Sebagai mahluk sosial yang ingin maju, kita tentunya juga ingin agar hidup kita dikelilingi oleh bawahan, atasan , kolega, rakyat dengan menjalin hubungan yang mesra dan terbuka. Untuk itu tidak ada salahnya bila kita pun melakukan perbaikan dan pengembangan cara kita bercermin , dan menjadi pribadi yang terbuka.
Pentingnya Jujur pada Diri Sendiri
Respon dari kritik atau umpan balik negatif berbentuk emosi. Rasa takut, khawatir, dan was-was sering keluar dalam bentuk “self-talk”, seperti: “Kok tega-teganya dia bilang begitu”,”Wah, jangan-jangan saya bakal di mutasi”, “Lebih baik diam saja, apapun yang dia katakan. Nanti juga akan diam sendiri. ”, adalah reaksi yang sangat manusiawi. Perasaan semacam ini dihayati oleh siapa saja, bahkan presiden sekalipun.
Yang membedakan satu individu dengan yang lain adalah kemampuan mendengar dan berdialog dengan dirinya sendiri dan bersikap jujur pada diri sendiri. Paling tidak seseorang perlu jujur dan mampu mengenali perasaannya. Identifikasi perasaan saat menerima feedback ini adalah langkah pertama dan utama, yang diperlukan agar seseorang bisa menyusun kekuatan mentalnya dan siap menghadapi “kabar buruk”, bila ada. Bila seseorang tidak tahu apa yang ia rasakan, dan hanya merasakan kekhawatiran yang tidak jelas, dia bisa menyatakannya pada sahabat, pasangan atau ajudannya, yang mau bersikap jujur padanya, sehingga bisa terbangun dialog, paling tidak untuk menyatakan kekhawatirannya.

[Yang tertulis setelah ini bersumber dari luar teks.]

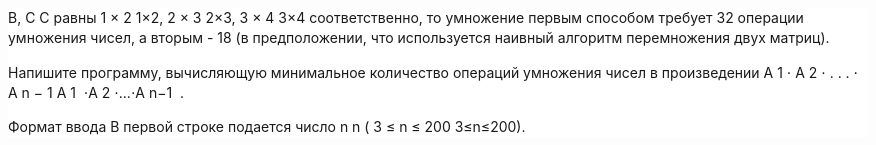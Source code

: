 B, 
C
C равны 
1
×
2
1×2, 
2
×
3
2×3, 
3
×
4
3×4 соответственно, то умножение первым способом требует 32 операции умножения чисел, а вторым - 18 (в предположении, что используется наивный алгоритм перемножения двух матриц).

Напишите программу, вычисляющую минимальное количество операций умножения чисел в произведении 
A
1
⋅
A
2
⋅
.
.
.
⋅
A
n
−
1
A 
1
​
 ⋅A 
2
​
 ⋅...⋅A 
n−1
​
 .

Формат ввода
В первой строке подается число 
n
n (
3
≤
n
≤
200
3≤n≤200).
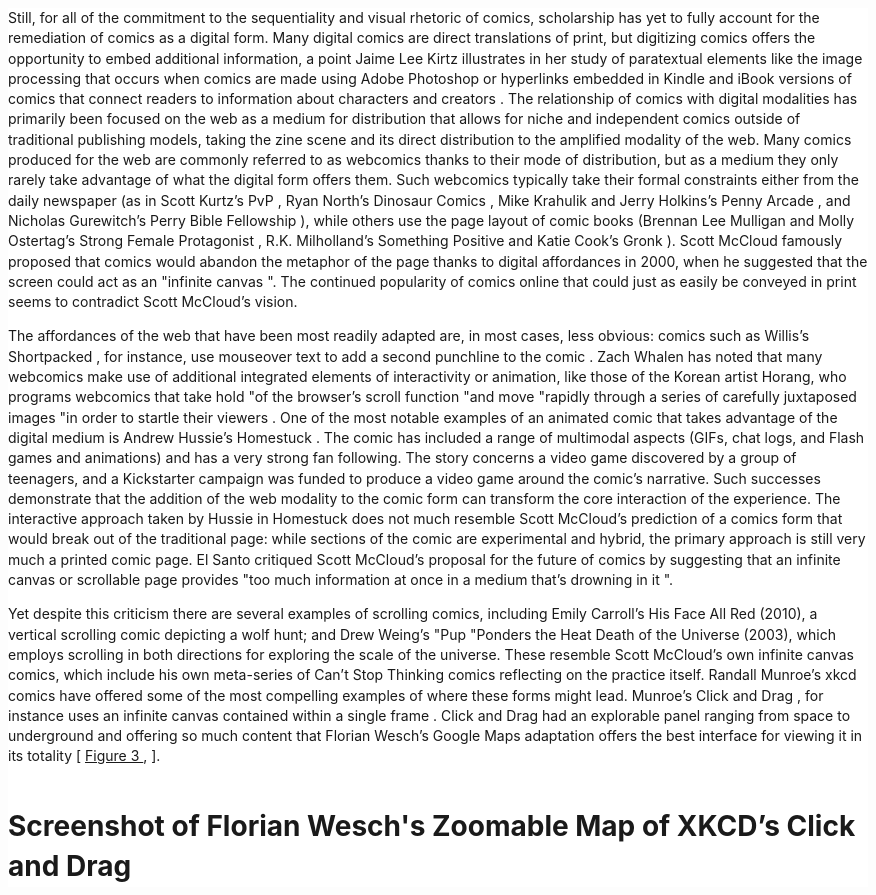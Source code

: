 Still, for all of the commitment to the sequentiality and visual rhetoric of comics, scholarship has yet to fully account for the remediation of comics as a digital form. Many digital comics are direct translations of print, but digitizing comics offers the opportunity to embed additional information, a point Jaime Lee Kirtz illustrates in her study of paratextual elements like the image processing that occurs when comics are made using Adobe Photoshop or hyperlinks embedded in Kindle and iBook versions of comics that connect readers to information about characters and creators . The relationship of comics with digital modalities has primarily been focused on the web as a medium for distribution that allows for niche and independent comics outside of traditional publishing models, taking the zine scene and its direct distribution to the amplified modality of the web. Many comics produced for the web are commonly referred to as webcomics thanks to their mode of distribution, but as a medium they only rarely take advantage of what the digital form offers them. Such webcomics typically take their formal constraints either from the daily newspaper (as in Scott Kurtz’s PvP , Ryan North’s Dinosaur Comics , Mike Krahulik and Jerry Holkins’s Penny Arcade , and Nicholas Gurewitch’s Perry Bible Fellowship ), while others use the page layout of comic books (Brennan Lee Mulligan and Molly Ostertag’s Strong Female Protagonist , R.K. Milholland’s Something Positive and Katie Cook’s Gronk ). Scott McCloud famously proposed that comics would abandon the metaphor of the page thanks to digital affordances in 2000, when he suggested that the screen could act as an "infinite canvas ". The continued popularity of comics online that could just as easily be conveyed in print seems to contradict Scott McCloud’s vision. 

The affordances of the web that have been most readily adapted are, in most cases, less obvious: comics such as Willis’s Shortpacked , for instance, use mouseover text to add a second punchline to the comic . Zach Whalen has noted that many webcomics make use of additional integrated elements of interactivity or animation, like those of the Korean artist Horang, who programs webcomics that take hold "of the browser’s scroll function "and move "rapidly through a series of carefully juxtaposed images "in order to startle their viewers . One of the most notable examples of an animated comic that takes advantage of the digital medium is Andrew Hussie’s Homestuck . The comic has included a range of multimodal aspects (GIFs, chat logs, and Flash games and animations) and has a very strong fan following. The story concerns a video game discovered by a group of teenagers, and a Kickstarter campaign was funded to produce a video game around the comic’s narrative. Such successes demonstrate that the addition of the web modality to the comic form can transform the core interaction of the experience. The interactive approach taken by Hussie in Homestuck does not much resemble Scott McCloud’s prediction of a comics form that would break out of the traditional page: while sections of the comic are experimental and hybrid, the primary approach is still very much a printed comic page. El Santo critiqued Scott McCloud’s proposal for the future of comics by suggesting that an infinite canvas or scrollable page provides "too much information at once in a medium that’s drowning in it ". 

Yet despite this criticism there are several examples of scrolling comics, including Emily Carroll’s His Face All Red (2010), a vertical scrolling comic depicting a wolf hunt; and Drew Weing’s "Pup "Ponders the Heat Death of the Universe (2003), which employs scrolling in both directions for exploring the scale of the universe. These resemble Scott McCloud’s own infinite canvas comics, which include his own meta-series of Can’t Stop Thinking comics reflecting on the practice itself. Randall Munroe’s xkcd comics have offered some of the most compelling examples of where these forms might lead. Munroe’s Click and Drag , for instance uses an infinite canvas contained within a single frame . Click and Drag had an explorable panel ranging from space to underground and offering so much content that Florian Wesch’s Google Maps adaptation offers the best interface for viewing it in its totality [ [Figure 3 ](#figure05), ]. 


# Screenshot of Florian Wesch's Zoomable Map of XKCD’s Click and Drag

Pilih Kegiatan Bercermin Anda
Banyak orang merasa tidak nyaman dengan ”feedback” karena asumsinya bahwa kita hanya bisa responsif terhadap ”feedback”. Padahal cara kita mengevaluasi diri bisa kita tentukan sendiri, tergantung dari bagaimana kita bisa me-manage “rasa” senang dan kecewa kita. Ada orang yang bercermin 20 kali sehari, tetapi ada pula yang berdandan secara intensif di pagi hari, menggunakan cermin pembesar dan tidak melakukannya lagi sepanjang hari. Ini semua tergantung “feeling” dari masing-masing individu dan bagaimana ia menyikapi penataan dirinya.
Menyusun Langkah
Teman saya, yang dengan santun sekali menerima feedback, dan secara spontan menyetujui saran saran perbaikan yang diberikan padanya, ternyata sering tidak menindaklanjutinya dengan perbaikan. Artinya, feedback tidak menjadi pemicu perbaikan baginya. “Sama juga bohong” kata anak muda, sama saja dengan tidak menerima feedback sama sekali. Hal ketiga, dalam menyikapi feedback adalah disusunnya langkah perbaikan dan nyatanya tindakan perbaikan. Hal ini tentunya akan membawa perubahaan nyata yang akan terlihat pada evaluasi selanjutnya.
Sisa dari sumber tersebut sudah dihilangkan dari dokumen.